INPUT FOR THIS TASK Start Marker

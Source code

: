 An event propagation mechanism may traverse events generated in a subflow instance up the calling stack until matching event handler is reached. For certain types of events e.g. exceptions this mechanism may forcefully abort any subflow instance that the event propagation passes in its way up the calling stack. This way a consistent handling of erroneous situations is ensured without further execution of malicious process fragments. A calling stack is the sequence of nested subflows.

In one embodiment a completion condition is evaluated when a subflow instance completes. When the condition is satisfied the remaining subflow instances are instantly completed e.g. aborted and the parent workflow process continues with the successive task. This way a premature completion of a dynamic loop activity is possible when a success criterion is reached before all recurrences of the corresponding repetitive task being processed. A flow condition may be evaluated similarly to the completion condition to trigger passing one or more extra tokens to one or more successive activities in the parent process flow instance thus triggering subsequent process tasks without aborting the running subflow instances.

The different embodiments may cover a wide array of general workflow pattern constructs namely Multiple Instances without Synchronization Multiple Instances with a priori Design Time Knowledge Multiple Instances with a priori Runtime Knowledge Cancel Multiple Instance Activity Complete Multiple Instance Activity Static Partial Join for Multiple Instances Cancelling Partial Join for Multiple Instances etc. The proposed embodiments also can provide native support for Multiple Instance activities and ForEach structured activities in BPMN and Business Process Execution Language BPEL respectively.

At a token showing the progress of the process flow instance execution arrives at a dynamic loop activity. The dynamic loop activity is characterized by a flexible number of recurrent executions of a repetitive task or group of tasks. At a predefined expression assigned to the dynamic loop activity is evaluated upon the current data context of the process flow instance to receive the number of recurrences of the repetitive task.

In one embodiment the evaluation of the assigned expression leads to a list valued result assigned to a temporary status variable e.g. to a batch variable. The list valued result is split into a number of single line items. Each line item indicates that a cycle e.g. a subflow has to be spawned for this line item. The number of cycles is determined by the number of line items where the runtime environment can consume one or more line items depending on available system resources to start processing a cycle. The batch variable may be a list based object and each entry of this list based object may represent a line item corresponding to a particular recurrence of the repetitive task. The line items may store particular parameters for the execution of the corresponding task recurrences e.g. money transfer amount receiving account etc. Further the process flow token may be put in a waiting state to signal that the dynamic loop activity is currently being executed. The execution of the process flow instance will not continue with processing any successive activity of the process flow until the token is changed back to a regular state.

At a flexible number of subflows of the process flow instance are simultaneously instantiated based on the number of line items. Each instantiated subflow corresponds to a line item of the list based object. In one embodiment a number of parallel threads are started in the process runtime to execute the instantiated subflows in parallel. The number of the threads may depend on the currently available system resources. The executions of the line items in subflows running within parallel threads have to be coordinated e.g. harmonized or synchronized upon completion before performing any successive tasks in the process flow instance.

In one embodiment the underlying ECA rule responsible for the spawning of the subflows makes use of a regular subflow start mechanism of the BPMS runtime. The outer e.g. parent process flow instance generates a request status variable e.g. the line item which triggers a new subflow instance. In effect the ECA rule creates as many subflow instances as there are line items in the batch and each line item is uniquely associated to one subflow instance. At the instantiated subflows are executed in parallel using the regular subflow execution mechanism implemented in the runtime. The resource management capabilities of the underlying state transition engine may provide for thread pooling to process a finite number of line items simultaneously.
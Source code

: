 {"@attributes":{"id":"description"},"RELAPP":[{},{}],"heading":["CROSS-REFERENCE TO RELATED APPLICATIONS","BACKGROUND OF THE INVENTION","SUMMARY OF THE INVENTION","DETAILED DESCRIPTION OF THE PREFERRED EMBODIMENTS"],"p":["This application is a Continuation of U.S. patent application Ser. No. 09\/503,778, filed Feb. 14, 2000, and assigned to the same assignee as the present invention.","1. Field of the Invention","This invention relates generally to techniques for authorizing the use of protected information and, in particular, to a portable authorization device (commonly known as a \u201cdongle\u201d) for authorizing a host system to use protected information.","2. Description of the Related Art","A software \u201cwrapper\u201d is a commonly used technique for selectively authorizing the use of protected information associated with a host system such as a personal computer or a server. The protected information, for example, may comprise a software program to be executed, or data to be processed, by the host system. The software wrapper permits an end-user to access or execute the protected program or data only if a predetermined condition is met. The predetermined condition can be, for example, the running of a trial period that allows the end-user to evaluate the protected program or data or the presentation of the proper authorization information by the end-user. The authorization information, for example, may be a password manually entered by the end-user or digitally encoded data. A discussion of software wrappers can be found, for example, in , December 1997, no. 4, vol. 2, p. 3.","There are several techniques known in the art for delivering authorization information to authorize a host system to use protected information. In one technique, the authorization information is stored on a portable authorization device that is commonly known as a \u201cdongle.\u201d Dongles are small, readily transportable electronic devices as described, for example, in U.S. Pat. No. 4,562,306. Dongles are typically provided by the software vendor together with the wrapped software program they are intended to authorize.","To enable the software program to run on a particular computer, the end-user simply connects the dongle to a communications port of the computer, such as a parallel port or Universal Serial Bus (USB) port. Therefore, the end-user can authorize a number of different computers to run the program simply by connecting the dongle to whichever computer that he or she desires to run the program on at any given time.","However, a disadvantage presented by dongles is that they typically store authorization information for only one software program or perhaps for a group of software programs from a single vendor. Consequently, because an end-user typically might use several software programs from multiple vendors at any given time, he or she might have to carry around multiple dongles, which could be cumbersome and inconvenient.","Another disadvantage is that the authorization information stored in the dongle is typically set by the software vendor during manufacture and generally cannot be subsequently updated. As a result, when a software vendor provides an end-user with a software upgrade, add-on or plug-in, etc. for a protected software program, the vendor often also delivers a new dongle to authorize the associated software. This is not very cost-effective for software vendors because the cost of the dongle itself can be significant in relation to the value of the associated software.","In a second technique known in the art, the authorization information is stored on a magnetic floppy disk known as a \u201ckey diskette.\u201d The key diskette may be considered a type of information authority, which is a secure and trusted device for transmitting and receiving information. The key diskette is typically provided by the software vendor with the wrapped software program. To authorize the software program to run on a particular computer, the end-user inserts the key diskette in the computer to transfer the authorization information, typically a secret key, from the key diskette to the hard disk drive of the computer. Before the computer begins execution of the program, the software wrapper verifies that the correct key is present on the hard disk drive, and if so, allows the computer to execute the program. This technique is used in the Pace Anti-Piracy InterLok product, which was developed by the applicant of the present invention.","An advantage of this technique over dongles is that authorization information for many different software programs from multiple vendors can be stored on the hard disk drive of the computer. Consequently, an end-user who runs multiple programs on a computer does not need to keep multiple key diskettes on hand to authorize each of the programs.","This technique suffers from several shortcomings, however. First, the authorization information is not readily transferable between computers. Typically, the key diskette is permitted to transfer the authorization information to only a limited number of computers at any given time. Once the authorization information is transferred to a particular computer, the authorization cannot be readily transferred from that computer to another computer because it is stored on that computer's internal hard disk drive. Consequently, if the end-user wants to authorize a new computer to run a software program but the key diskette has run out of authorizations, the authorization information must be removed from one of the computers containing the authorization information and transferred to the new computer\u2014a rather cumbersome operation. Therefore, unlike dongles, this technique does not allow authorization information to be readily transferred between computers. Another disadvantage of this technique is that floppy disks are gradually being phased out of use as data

INPUT FOR THIS TASK End Marker

**THE PROBLEM:** Write out the records in full, exactly as they appear above.

**ANSWER AREA:**
Source code

: An event propagation mechanism may traverse events generated in a subflow instance up the calling stack until matching event handler is reached. For certain types of events e.g. exceptions this mechanism may forcefully abort any subflow instance that the event propagation passes in its way up the calling stack. This way a consistent handling of erroneous situations is ensured without further execution of malicious process fragments. A calling stack is the sequence of nested subflows.

In one embodiment a completion condition is evaluated when a subflow instance completes. When the condition is satisfied the remaining subflow instances are instantly completed e.g. aborted and the parent workflow process continues with the successive task. This way a premature completion of a dynamic loop activity is possible when a success criterion is reached before all recurrences of the corresponding repetitive task being processed. A flow condition may be evaluated similarly to the completion condition to trigger passing one or more extra tokens to one or more successive activities in the parent process flow instance thus triggering subsequent process tasks without aborting the running subflow instances.

The different embodiments may cover a wide array of general workflow pattern constructs namely Multiple Instances without Synchronization Multiple Instances with a priori Design Time Knowledge Multiple Instances with a priori Runtime Knowledge Cancel Multiple Instance Activity Complete Multiple Instance Activity Static Partial Join for Multiple Instances Cancelling Partial Join for Multiple Instances etc. The proposed embodiments also can provide native support for Multiple Instance activities and ForEach structured activities in BPMN and Business Process Execution Language BPEL respectively.

At a token showing the progress of the process flow instance execution arrives at a dynamic loop activity. The dynamic loop activity is characterized by a flexible number of recurrent executions of a repetitive task or group of tasks. At a predefined expression assigned to the dynamic loop activity is evaluated upon the current data context of the process flow instance to receive the number of recurrences of the repetitive task.

In one embodiment the evaluation of the assigned expression leads to a list valued result assigned to a temporary status variable e.g. to a batch variable. The list valued result is split into a number of single line items. Each line item indicates that a cycle e.g. a subflow has to be spawned for this line item. The number of cycles is determined by the number of line items where the runtime environment can consume one or more line items depending on available system resources to start processing a cycle. The batch variable may be a list based object and each entry of this list based object may represent a line item corresponding to a particular recurrence of the repetitive task. The line items may store particular parameters for the execution of the corresponding task recurrences e.g. money transfer amount receiving account etc. Further the process flow token may be put in a waiting state to signal that the dynamic loop activity is currently being executed. The execution of the process flow instance will not continue with processing any successive activity of the process flow until the token is changed back to a regular state.

At a flexible number of subflows of the process flow instance are simultaneously instantiated based on the number of line items. Each instantiated subflow corresponds to a line item of the list based object. In one embodiment a number of parallel threads are started in the process runtime to execute the instantiated subflows in parallel. The number of the threads may depend on the currently available system resources. The executions of the line items in subflows running within parallel threads have to be coordinated e.g. harmonized or synchronized upon completion before performing any successive tasks in the process flow instance.

In one embodiment the underlying ECA rule responsible for the spawning of the subflows makes use of a regular subflow start mechanism of the BPMS runtime. The outer e.g. parent process flow instance generates a request status variable e.g. the line item which triggers a new subflow instance. In effect the ECA rule creates as many subflow instances as there are line items in the batch and each line item is uniquely associated to one subflow instance. At the instantiated subflows are executed in parallel using the regular subflow execution mechanism implemented in the runtime. The resource management capabilities of the underlying state transition engine may provide for thread pooling to process a finite number of line items simultaneously.
Source code

: {"@attributes":{"id":"description"},"RELAPP":[{},{}],"heading":["CROSS-REFERENCE TO RELATED APPLICATIONS","BACKGROUND OF THE INVENTION","SUMMARY OF THE INVENTION","DETAILED DESCRIPTION OF THE PREFERRED EMBODIMENTS"],"p":["This application is a Continuation of U.S. patent application Ser. No. 09\/503,778, filed Feb. 14, 2000, and assigned to the same assignee as the present invention.","1. Field of the Invention","This invention relates generally to techniques for authorizing the use of protected information and, in particular, to a portable authorization device (commonly known as a \u201cdongle\u201d) for authorizing a host system to use protected information.","2. Description of the Related Art","A software \u201cwrapper\u201d is a commonly used technique for selectively authorizing the use of protected information associated with a host system such as a personal computer or a server. The protected information, for example, may comprise a software program to be executed, or data to be processed, by the host system. The software wrapper permits an end-user to access or execute the protected program or data only if a predetermined condition is met. The predetermined condition can be, for example, the running of a trial period that allows the end-user to evaluate the protected program or data or the presentation of the proper authorization information by the end-user. The authorization information, for example, may be a password manually entered by the end-user or digitally encoded data. A discussion of software wrappers can be found, for example, in , December 1997, no. 4, vol. 2, p. 3.","There are several techniques known in the art for delivering authorization information to authorize a host system to use protected information. In one technique, the authorization information is stored on a portable authorization device that is commonly known as a \u201cdongle.\u201d Dongles are small, readily transportable electronic devices as described, for example, in U.S. Pat. No. 4,562,306. Dongles are typically provided by the software vendor together with the wrapped software program they are intended to authorize.","To enable the software program to run on a particular computer, the end-user simply connects the dongle to a communications port of the computer, such as a parallel port or Universal Serial Bus (USB) port. Therefore, the end-user can authorize a number of different computers to run the program simply by connecting the dongle to whichever computer that he or she desires to run the program on at any given time.","However, a disadvantage presented by dongles is that they typically store authorization information for only one software program or perhaps for a group of software programs from a single vendor. Consequently, because an end-user typically might use several software programs from multiple vendors at any given time, he or she might have to carry around multiple dongles, which could be cumbersome and inconvenient.","Another disadvantage is that the authorization information stored in the dongle is typically set by the software vendor during manufacture and generally cannot be subsequently updated. As a result, when a software vendor provides an end-user with a software upgrade, add-on or plug-in, etc. for a protected software program, the vendor often also delivers a new dongle to authorize the associated software. This is not very cost-effective for software vendors because the cost of the dongle itself can be significant in relation to the value of the associated software.","In a second technique known in the art, the authorization information is stored on a magnetic floppy disk known as a \u201ckey diskette.\u201d The key diskette may be considered a type of information authority, which is a secure and trusted device for transmitting and receiving information. The key diskette is typically provided by the software vendor with the wrapped software program. To authorize the software program to run on a particular computer, the end-user inserts the key diskette in the computer to transfer the authorization information, typically a secret key, from the key diskette to the hard disk drive of the computer. Before the computer begins execution of the program, the software wrapper verifies that the correct key is present on the hard disk drive, and if so, allows the computer to execute the program. This technique is used in the Pace Anti-Piracy InterLok product, which was developed by the applicant of the present invention.","An advantage of this technique over dongles is that authorization information for many different software programs from multiple vendors can be stored on the hard disk drive of the computer. Consequently, an end-user who runs multiple programs on a computer does not need to keep multiple key diskettes on hand to authorize each of the programs.","This technique suffers from several shortcomings, however. First, the authorization information is not readily transferable between computers. Typically, the key diskette is permitted to transfer the authorization information to only a limited number of computers at any given time. Once the authorization information is transferred to a particular computer, the authorization cannot be readily transferred from that computer to another computer because it is stored on that computer's internal hard disk drive. Consequently, if the end-user wants to authorize a new computer to run a software program but the key diskette has run out of authorizations, the authorization information must be removed from one of the computers containing the authorization information and transferred to the new computer\u2014a rather cumbersome operation. Therefore, unlike dongles, this technique does not allow authorization information to be readily transferred between computers. Another disadvantage of this technique is that floppy disks are gradually being phased out of use as data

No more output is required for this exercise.